[Source texts of formatted documents]

============================================================

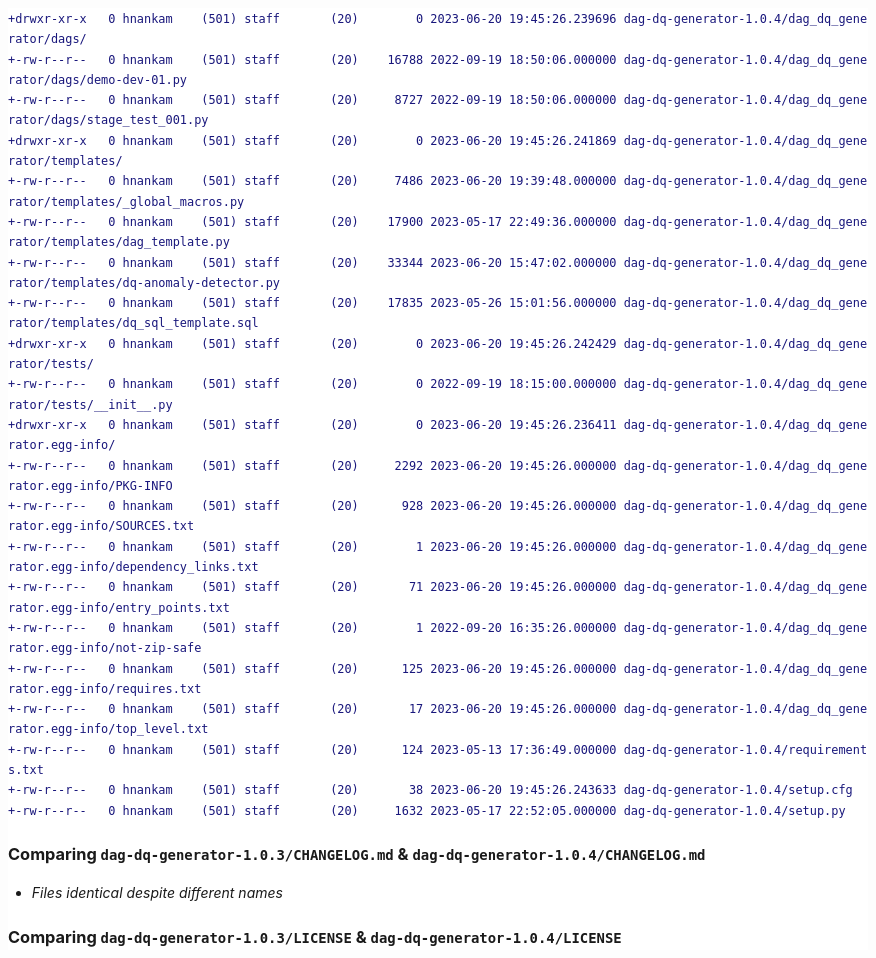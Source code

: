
 ```diff
+drwxr-xr-x   0 hnankam    (501) staff       (20)        0 2023-06-20 19:45:26.239696 dag-dq-generator-1.0.4/dag_dq_generator/dags/
+-rw-r--r--   0 hnankam    (501) staff       (20)    16788 2022-09-19 18:50:06.000000 dag-dq-generator-1.0.4/dag_dq_generator/dags/demo-dev-01.py
+-rw-r--r--   0 hnankam    (501) staff       (20)     8727 2022-09-19 18:50:06.000000 dag-dq-generator-1.0.4/dag_dq_generator/dags/stage_test_001.py
+drwxr-xr-x   0 hnankam    (501) staff       (20)        0 2023-06-20 19:45:26.241869 dag-dq-generator-1.0.4/dag_dq_generator/templates/
+-rw-r--r--   0 hnankam    (501) staff       (20)     7486 2023-06-20 19:39:48.000000 dag-dq-generator-1.0.4/dag_dq_generator/templates/_global_macros.py
+-rw-r--r--   0 hnankam    (501) staff       (20)    17900 2023-05-17 22:49:36.000000 dag-dq-generator-1.0.4/dag_dq_generator/templates/dag_template.py
+-rw-r--r--   0 hnankam    (501) staff       (20)    33344 2023-06-20 15:47:02.000000 dag-dq-generator-1.0.4/dag_dq_generator/templates/dq-anomaly-detector.py
+-rw-r--r--   0 hnankam    (501) staff       (20)    17835 2023-05-26 15:01:56.000000 dag-dq-generator-1.0.4/dag_dq_generator/templates/dq_sql_template.sql
+drwxr-xr-x   0 hnankam    (501) staff       (20)        0 2023-06-20 19:45:26.242429 dag-dq-generator-1.0.4/dag_dq_generator/tests/
+-rw-r--r--   0 hnankam    (501) staff       (20)        0 2022-09-19 18:15:00.000000 dag-dq-generator-1.0.4/dag_dq_generator/tests/__init__.py
+drwxr-xr-x   0 hnankam    (501) staff       (20)        0 2023-06-20 19:45:26.236411 dag-dq-generator-1.0.4/dag_dq_generator.egg-info/
+-rw-r--r--   0 hnankam    (501) staff       (20)     2292 2023-06-20 19:45:26.000000 dag-dq-generator-1.0.4/dag_dq_generator.egg-info/PKG-INFO
+-rw-r--r--   0 hnankam    (501) staff       (20)      928 2023-06-20 19:45:26.000000 dag-dq-generator-1.0.4/dag_dq_generator.egg-info/SOURCES.txt
+-rw-r--r--   0 hnankam    (501) staff       (20)        1 2023-06-20 19:45:26.000000 dag-dq-generator-1.0.4/dag_dq_generator.egg-info/dependency_links.txt
+-rw-r--r--   0 hnankam    (501) staff       (20)       71 2023-06-20 19:45:26.000000 dag-dq-generator-1.0.4/dag_dq_generator.egg-info/entry_points.txt
+-rw-r--r--   0 hnankam    (501) staff       (20)        1 2022-09-20 16:35:26.000000 dag-dq-generator-1.0.4/dag_dq_generator.egg-info/not-zip-safe
+-rw-r--r--   0 hnankam    (501) staff       (20)      125 2023-06-20 19:45:26.000000 dag-dq-generator-1.0.4/dag_dq_generator.egg-info/requires.txt
+-rw-r--r--   0 hnankam    (501) staff       (20)       17 2023-06-20 19:45:26.000000 dag-dq-generator-1.0.4/dag_dq_generator.egg-info/top_level.txt
+-rw-r--r--   0 hnankam    (501) staff       (20)      124 2023-05-13 17:36:49.000000 dag-dq-generator-1.0.4/requirements.txt
+-rw-r--r--   0 hnankam    (501) staff       (20)       38 2023-06-20 19:45:26.243633 dag-dq-generator-1.0.4/setup.cfg
+-rw-r--r--   0 hnankam    (501) staff       (20)     1632 2023-05-17 22:52:05.000000 dag-dq-generator-1.0.4/setup.py
```

### Comparing `dag-dq-generator-1.0.3/CHANGELOG.md` & `dag-dq-generator-1.0.4/CHANGELOG.md`

 * *Files identical despite different names*

### Comparing `dag-dq-generator-1.0.3/LICENSE` & `dag-dq-generator-1.0.4/LICENSE`
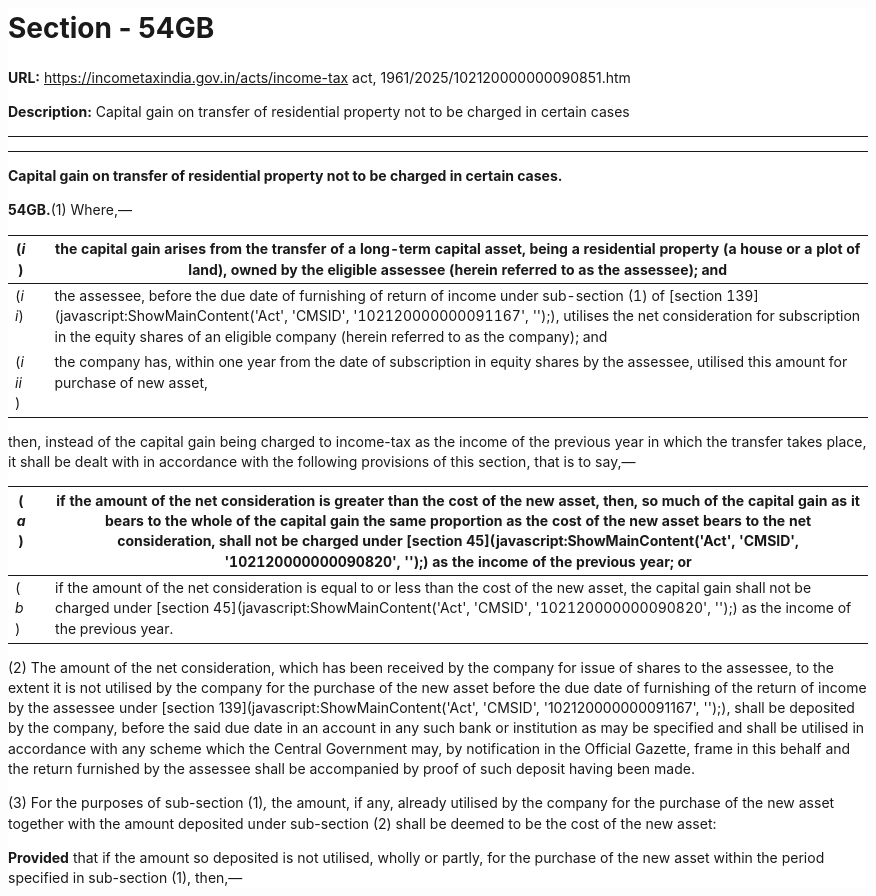 # Section - 54GB

**URL:** https://incometaxindia.gov.in/acts/income-tax act, 1961/2025/102120000000090851.htm

**Description:** Capital gain on transfer of residential property not to be charged in certain cases

---

****  
  
**Capital gain on transfer of residential property not to be charged in certain cases.**

**54GB.**(1) Where,—

(_i_) |  |  the capital gain arises from the transfer of a long-term capital asset, being a residential property (a house or a plot of land), owned by the eligible assessee (herein referred to as the assessee); and  
---|---|---  
(_ii_) |  |  the assessee, before the due date of furnishing of return of income under sub-section (1) of [section 139](javascript:ShowMainContent\('Act', 'CMSID', '102120000000091167', ''\);), utilises the net consideration for subscription in the equity shares of an eligible company (herein referred to as the company); and  
(_iii_) |  |  the company has, within one year from the date of subscription in equity shares by the assessee, utilised this amount for purchase of new asset,  
  
then, instead of the capital gain being charged to income-tax as the income of the previous year in which the transfer takes place, it shall be dealt with in accordance with the following provisions of this section, that is to say,—

(_a_) |  |  if the amount of the net consideration is greater than the cost of the new asset, then, so much of the capital gain as it bears to the whole of the capital gain the same proportion as the cost of the new asset bears to the net consideration, shall not be charged under [section 45](javascript:ShowMainContent\('Act', 'CMSID', '102120000000090820', ''\);) as the income of the previous year; or  
---|---|---  
(_b_) |  |  if the amount of the net consideration is equal to or less than the cost of the new asset, the capital gain shall not be charged under [section 45](javascript:ShowMainContent\('Act', 'CMSID', '102120000000090820', ''\);) as the income of the previous year.  
  
(2) The amount of the net consideration, which has been received by the company for issue of shares to the assessee, to the extent it is not utilised by the company for the purchase of the new asset before the due date of furnishing of the return of income by the assessee under [section 139](javascript:ShowMainContent\('Act', 'CMSID', '102120000000091167', ''\);), shall be deposited by the company, before the said due date in an account in any such bank or institution as may be specified and shall be utilised in accordance with any scheme which the Central Government may, by notification in the Official Gazette, frame in this behalf and the return furnished by the assessee shall be accompanied by proof of such deposit having been made.

(3) For the purposes of sub-section (1)_,_ the amount, if any, already utilised by the company for the purchase of the new asset together with the amount deposited under sub-section (2) shall be deemed to be the cost of the new asset:

**Provided** that if the amount so deposited is not utilised, wholly or partly, for the purchase of the new asset within the period specified in sub-section (1), then,—

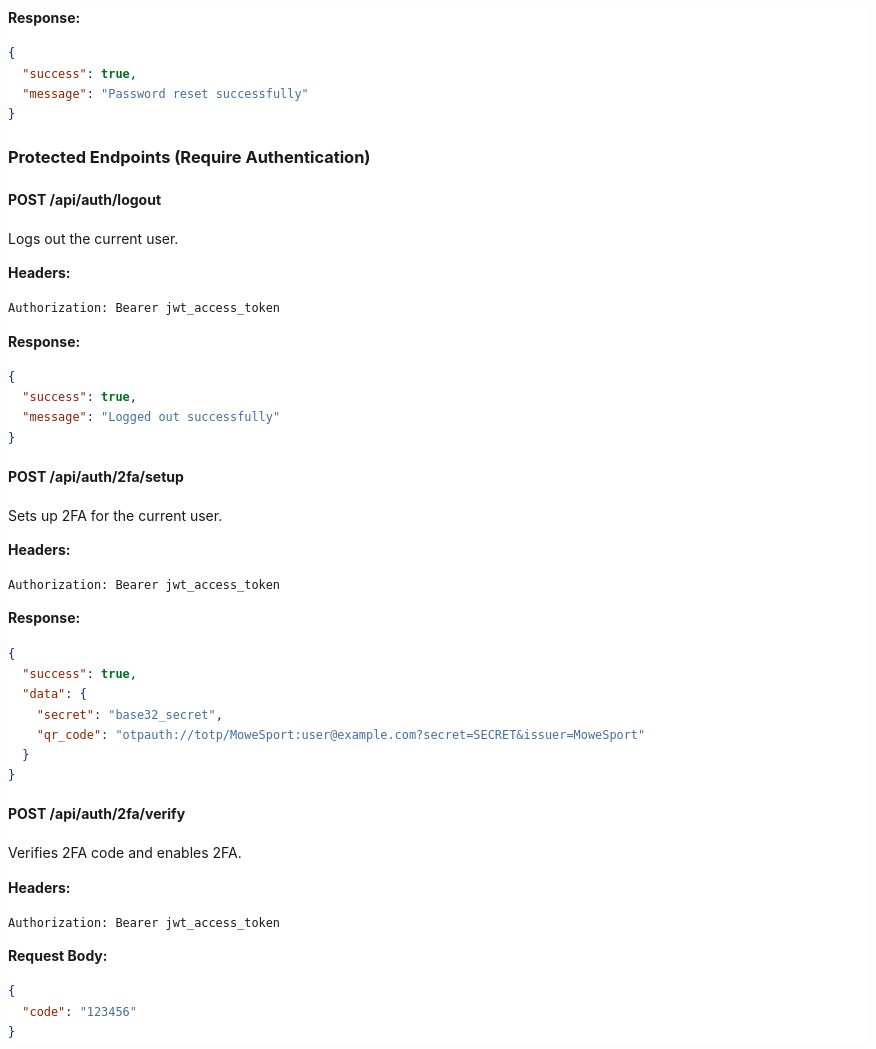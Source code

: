 **Response:**
```json
{
  "success": true,
  "message": "Password reset successfully"
}
```

### Protected Endpoints (Require Authentication)

#### POST /api/auth/logout
Logs out the current user.

**Headers:**
```
Authorization: Bearer jwt_access_token
```

**Response:**
```json
{
  "success": true,
  "message": "Logged out successfully"
}
```

#### POST /api/auth/2fa/setup
Sets up 2FA for the current user.

**Headers:**
```
Authorization: Bearer jwt_access_token
```

**Response:**
```json
{
  "success": true,
  "data": {
    "secret": "base32_secret",
    "qr_code": "otpauth://totp/MoweSport:user@example.com?secret=SECRET&issuer=MoweSport"
  }
}
```

#### POST /api/auth/2fa/verify
Verifies 2FA code and enables 2FA.

**Headers:**
```
Authorization: Bearer jwt_access_token
```

**Request Body:**
```json
{
  "code": "123456"
}
```
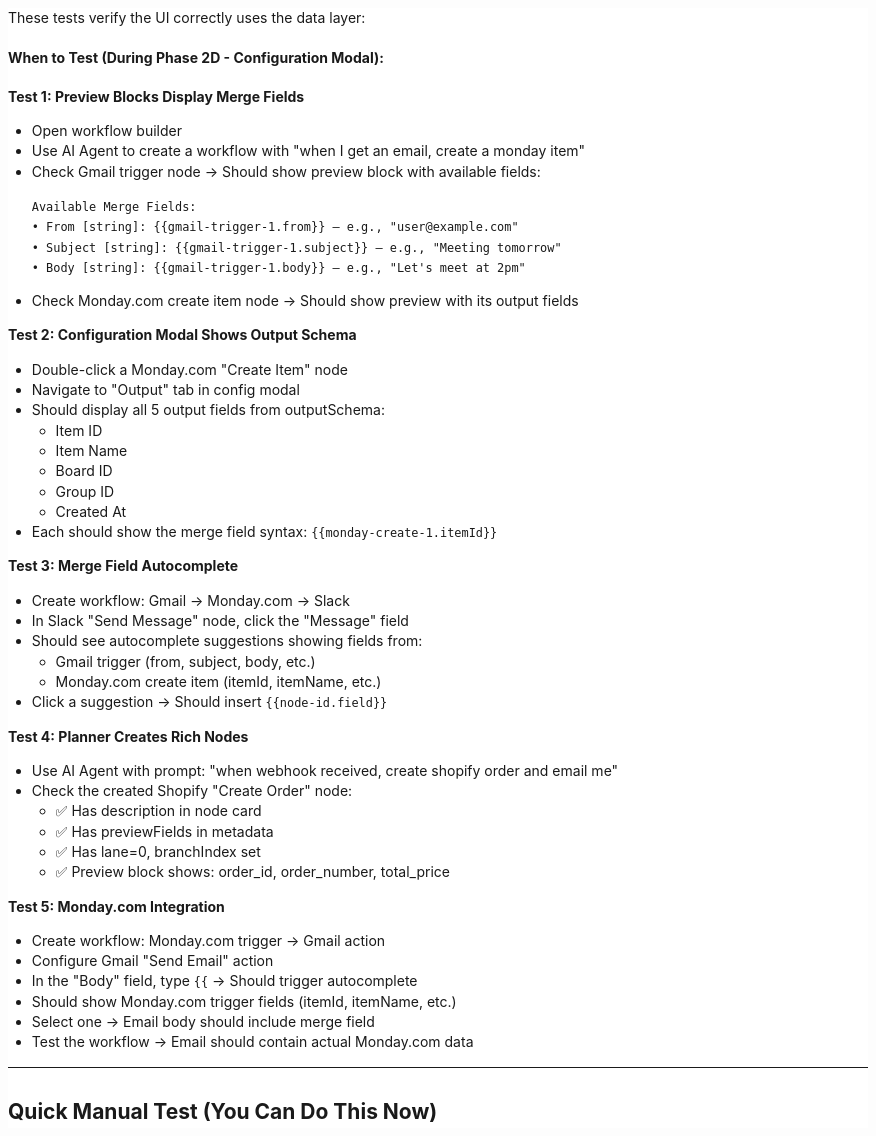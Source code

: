 These tests verify the UI correctly uses the data layer:

#### When to Test (During Phase 2D - Configuration Modal):

**Test 1: Preview Blocks Display Merge Fields**
- Open workflow builder
- Use AI Agent to create a workflow with "when I get an email, create a monday item"
- Check Gmail trigger node → Should show preview block with available fields:
  ```
  Available Merge Fields:
  • From [string]: {{gmail-trigger-1.from}} — e.g., "user@example.com"
  • Subject [string]: {{gmail-trigger-1.subject}} — e.g., "Meeting tomorrow"
  • Body [string]: {{gmail-trigger-1.body}} — e.g., "Let's meet at 2pm"
  ```
- Check Monday.com create item node → Should show preview with its output fields

**Test 2: Configuration Modal Shows Output Schema**
- Double-click a Monday.com "Create Item" node
- Navigate to "Output" tab in config modal
- Should display all 5 output fields from outputSchema:
  - Item ID
  - Item Name
  - Board ID
  - Group ID
  - Created At
- Each should show the merge field syntax: `{{monday-create-1.itemId}}`

**Test 3: Merge Field Autocomplete**
- Create workflow: Gmail → Monday.com → Slack
- In Slack "Send Message" node, click the "Message" field
- Should see autocomplete suggestions showing fields from:
  - Gmail trigger (from, subject, body, etc.)
  - Monday.com create item (itemId, itemName, etc.)
- Click a suggestion → Should insert `{{node-id.field}}`

**Test 4: Planner Creates Rich Nodes**
- Use AI Agent with prompt: "when webhook received, create shopify order and email me"
- Check the created Shopify "Create Order" node:
  - ✅ Has description in node card
  - ✅ Has previewFields in metadata
  - ✅ Has lane=0, branchIndex set
  - ✅ Preview block shows: order_id, order_number, total_price

**Test 5: Monday.com Integration**
- Create workflow: Monday.com trigger → Gmail action
- Configure Gmail "Send Email" action
- In the "Body" field, type `{{` → Should trigger autocomplete
- Should show Monday.com trigger fields (itemId, itemName, etc.)
- Select one → Email body should include merge field
- Test the workflow → Email should contain actual Monday.com data

---

## Quick Manual Test (You Can Do This Now)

============================================================

TASK DETAILS. Filter the entries and copy out every line with the word "user".

WRITTEN RESPONSE.
Logs out the current user.
Sets up 2FA for the current user.
    "qr_code": "otpauth://totp/MoweSport:user@example.com?secret=SECRET&issuer=MoweSport"
  • From [string]: {{gmail-trigger-1.from}} — e.g., "user@example.com"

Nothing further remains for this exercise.